Shielding her eyes from the sunshine, she slowly opens her mouth. I’m standing behind, but instinctively I am aware that were I able to walk around to her front, the eyes staring up at the sun would be nothing but empty sockets filled with vacant, blackness. Opaque and nothing. Her mouth too is a yawning opening, uncrowded by teeth or tongue and filled with void alone. Minutes pass around us and she stands, unmoving and statuesque, except for her snapping dress. After an inordinate amount of time staring upwards, her mouth begins opening further and further; unhinged and gaping in an impossibly snakelike fashion—an ever widening hole of abyssal nothingness—this all the while accompanied by the tribalistic chaotic dance of her whipping dress. She begins to claw at the tissue-paper, her skin, shredding it and revealing the sinew within. It tears along with her dress to ribbons that move whip-like on the wind. All of it is flowing out behind her then, snapping in the salty zephyr, just before the thing begins.
This happens today. You can believe me or not. Won’t matter soon.
The pills they gave me were what did it. Made the blockage. The chakra is open now. I’m sorry I had to kill that man. That guard who worked overnights. He was always nice to me. Please tell his wife and children that I’m sorry but it was necessary. I needed to be free. I needed to be clear.

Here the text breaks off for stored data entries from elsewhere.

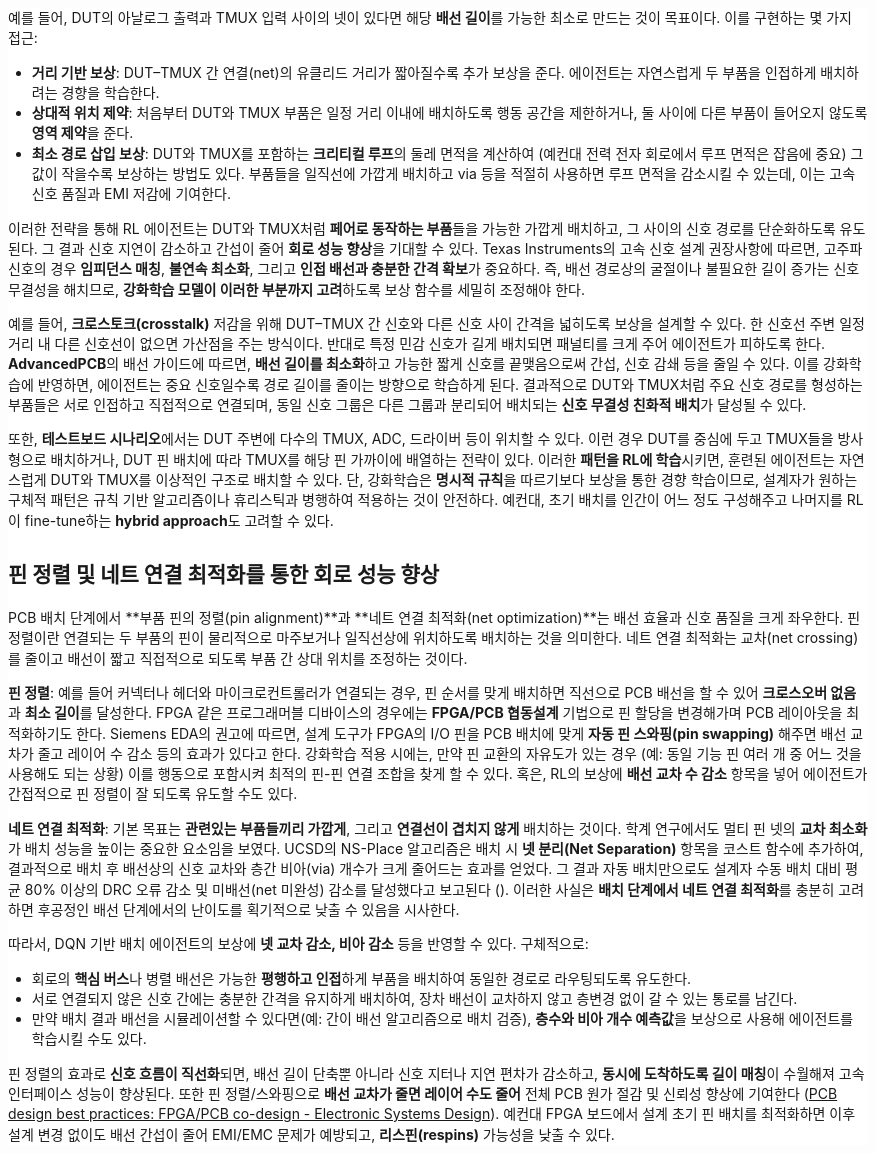 예를 들어, DUT의 아날로그 출력과 TMUX 입력 사이의 넷이 있다면 해당 **배선 길이**를 가능한 최소로 만드는 것이 목표이다. 이를 구현하는 몇 가지 접근:
- **거리 기반 보상**: DUT–TMUX 간 연결(net)의 유클리드 거리가 짧아질수록 추가 보상을 준다. 에이전트는 자연스럽게 두 부품을 인접하게 배치하려는 경향을 학습한다.
- **상대적 위치 제약**: 처음부터 DUT와 TMUX 부품은 일정 거리 이내에 배치하도록 행동 공간을 제한하거나, 둘 사이에 다른 부품이 들어오지 않도록 **영역 제약**을 준다.
- **최소 경로 삽입 보상**: DUT와 TMUX를 포함하는 **크리티컬 루프**의 둘레 면적을 계산하여 (예컨대 전력 전자 회로에서 루프 면적은 잡음에 중요) 그 값이 작을수록 보상하는 방법도 있다. 부품들을 일직선에 가깝게 배치하고 via 등을 적절히 사용하면 루프 면적을 감소시킬 수 있는데, 이는 고속 신호 품질과 EMI 저감에 기여한다.

이러한 전략을 통해 RL 에이전트는 DUT와 TMUX처럼 **페어로 동작하는 부품**들을 가능한 가깝게 배치하고, 그 사이의 신호 경로를 단순화하도록 유도된다. 그 결과 신호 지연이 감소하고 간섭이 줄어 **회로 성능 향상**을 기대할 수 있다. Texas Instruments의 고속 신호 설계 권장사항에 따르면, 고주파 신호의 경우 **임피던스 매칭**, **불연속 최소화**, 그리고 **인접 배선과 충분한 간격 확보**가 중요하다. 즉, 배선 경로상의 굴절이나 불필요한 길이 증가는 신호 무결성을 해치므로, **강화학습 모델이 이러한 부분까지 고려**하도록 보상 함수를 세밀히 조정해야 한다.

예를 들어, **크로스토크(crosstalk)** 저감을 위해 DUT–TMUX 간 신호와 다른 신호 사이 간격을 넓히도록 보상을 설계할 수 있다. 한 신호선 주변 일정 거리 내 다른 신호선이 없으면 가산점을 주는 방식이다. 반대로 특정 민감 신호가 길게 배치되면 패널티를 크게 주어 에이전트가 피하도록 한다. **AdvancedPCB**의 배선 가이드에 따르면, **배선 길이를 최소화**하고 가능한 짧게 신호를 끝맺음으로써 간섭, 신호 감쇄 등을 줄일 수 있다. 이를 강화학습에 반영하면, 에이전트는 중요 신호일수록 경로 길이를 줄이는 방향으로 학습하게 된다. 결과적으로 DUT와 TMUX처럼 주요 신호 경로를 형성하는 부품들은 서로 인접하고 직접적으로 연결되며, 동일 신호 그룹은 다른 그룹과 분리되어 배치되는 **신호 무결성 친화적 배치**가 달성될 수 있다.

또한, **테스트보드 시나리오**에서는 DUT 주변에 다수의 TMUX, ADC, 드라이버 등이 위치할 수 있다. 이런 경우 DUT를 중심에 두고 TMUX들을 방사형으로 배치하거나, DUT 핀 배치에 따라 TMUX를 해당 핀 가까이에 배열하는 전략이 있다. 이러한 **패턴을 RL에 학습**시키면, 훈련된 에이전트는 자연스럽게 DUT와 TMUX를 이상적인 구조로 배치할 수 있다. 단, 강화학습은 **명시적 규칙**을 따르기보다 보상을 통한 경향 학습이므로, 설계자가 원하는 구체적 패턴은 규칙 기반 알고리즘이나 휴리스틱과 병행하여 적용하는 것이 안전하다. 예컨대, 초기 배치를 인간이 어느 정도 구성해주고 나머지를 RL이 fine-tune하는 **hybrid approach**도 고려할 수 있다.

## 핀 정렬 및 네트 연결 최적화를 통한 회로 성능 향상
PCB 배치 단계에서 **부품 핀의 정렬(pin alignment)**과 **네트 연결 최적화(net optimization)**는 배선 효율과 신호 품질을 크게 좌우한다. 핀 정렬이란 연결되는 두 부품의 핀이 물리적으로 마주보거나 일직선상에 위치하도록 배치하는 것을 의미한다. 네트 연결 최적화는 교차(net crossing)를 줄이고 배선이 짧고 직접적으로 되도록 부품 간 상대 위치를 조정하는 것이다. 

**핀 정렬**: 예를 들어 커넥터나 헤더와 마이크로컨트롤러가 연결되는 경우, 핀 순서를 맞게 배치하면 직선으로 PCB 배선을 할 수 있어 **크로스오버 없음**과 **최소 길이**를 달성한다. FPGA 같은 프로그래머블 디바이스의 경우에는 **FPGA/PCB 협동설계** 기법으로 핀 할당을 변경해가며 PCB 레이아웃을 최적화하기도 한다. Siemens EDA의 권고에 따르면, 설계 도구가 FPGA의 I/O 핀을 PCB 배치에 맞게 **자동 핀 스와핑(pin swapping)** 해주면 배선 교차가 줄고 레이어 수 감소 등의 효과가 있다고 한다. 강화학습 적용 시에는, 만약 핀 교환의 자유도가 있는 경우 (예: 동일 기능 핀 여러 개 중 어느 것을 사용해도 되는 상황) 이를 행동으로 포함시켜 최적의 핀-핀 연결 조합을 찾게 할 수 있다. 혹은, RL의 보상에 **배선 교차 수 감소** 항목을 넣어 에이전트가 간접적으로 핀 정렬이 잘 되도록 유도할 수도 있다.

**네트 연결 최적화**: 기본 목표는 **관련있는 부품들끼리 가깝게**, 그리고 **연결선이 겹치지 않게** 배치하는 것이다. 학계 연구에서도 멀티 핀 넷의 **교차 최소화**가 배치 성능을 높이는 중요한 요소임을 보였다. UCSD의 NS-Place 알고리즘은 배치 시 **넷 분리(Net Separation)** 항목을 코스트 함수에 추가하여, 결과적으로 배치 후 배선상의 신호 교차와 층간 비아(via) 개수가 크게 줄어드는 효과를 얻었다. 그 결과 자동 배치만으로도 설계자 수동 배치 대비 평균 80% 이상의 DRC 오류 감소 및 미배선(net 미완성) 감소를 달성했다고 보고된다 ([](https://cseweb.ucsd.edu/~chholtz/aspdac_22_netcrossing.pdf#:~:text=GDMILP%2C%20NS,GDMILP%20re%02spectively%20and%20reduces%20the)). 이러한 사실은 **배치 단계에서 네트 연결 최적화**를 충분히 고려하면 후공정인 배선 단계에서의 난이도를 획기적으로 낮출 수 있음을 시사한다.

따라서, DQN 기반 배치 에이전트의 보상에 **넷 교차 감소, 비아 감소** 등을 반영할 수 있다. 구체적으로:
- 회로의 **핵심 버스**나 병렬 배선은 가능한 **평행하고 인접**하게 부품을 배치하여 동일한 경로로 라우팅되도록 유도한다.
- 서로 연결되지 않은 신호 간에는 충분한 간격을 유지하게 배치하여, 장차 배선이 교차하지 않고 층변경 없이 갈 수 있는 통로를 남긴다.
- 만약 배치 결과 배선을 시뮬레이션할 수 있다면(예: 간이 배선 알고리즘으로 배치 검증), **층수와 비아 개수 예측값**을 보상으로 사용해 에이전트를 학습시킬 수도 있다.

핀 정렬의 효과로 **신호 흐름이 직선화**되면, 배선 길이 단축뿐 아니라 신호 지터나 지연 편차가 감소하고, **동시에 도착하도록 길이 매칭**이 수월해져 고속 인터페이스 성능이 향상된다. 또한 핀 정렬/스와핑으로 **배선 교차가 줄면 레이어 수도 줄어** 전체 PCB 원가 절감 및 신뢰성 향상에 기여한다 ([PCB design best practices: FPGA/PCB co-design - Electronic Systems Design](https://blogs.sw.siemens.com/electronic-systems-design/2023/09/20/pcb-design-best-practices-fpga-pcb-co-design/#:~:text=Early%20on%2C%20this%20can%20result,the%20number%20of%20vias%20used)). 예컨대 FPGA 보드에서 설계 초기 핀 배치를 최적화하면 이후 설계 변경 없이도 배선 간섭이 줄어 EMI/EMC 문제가 예방되고, **리스핀(respins)** 가능성을 낮출 수 있다.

I needed to see.
I needed to be here to wait for her. I needed to stand here, on the coast, to see. I walked here in the middle of the night because I needed to be sure that I was awake.
This is not just a crazy thing the doctors say I believe.
This is awakening.
This is no dream.
Am I awake?
Are you?
I’ve been watching her skin and sundress flutter in flaming ribbons behind her for about 8 minutes now.
I have seen her too. It happens soon.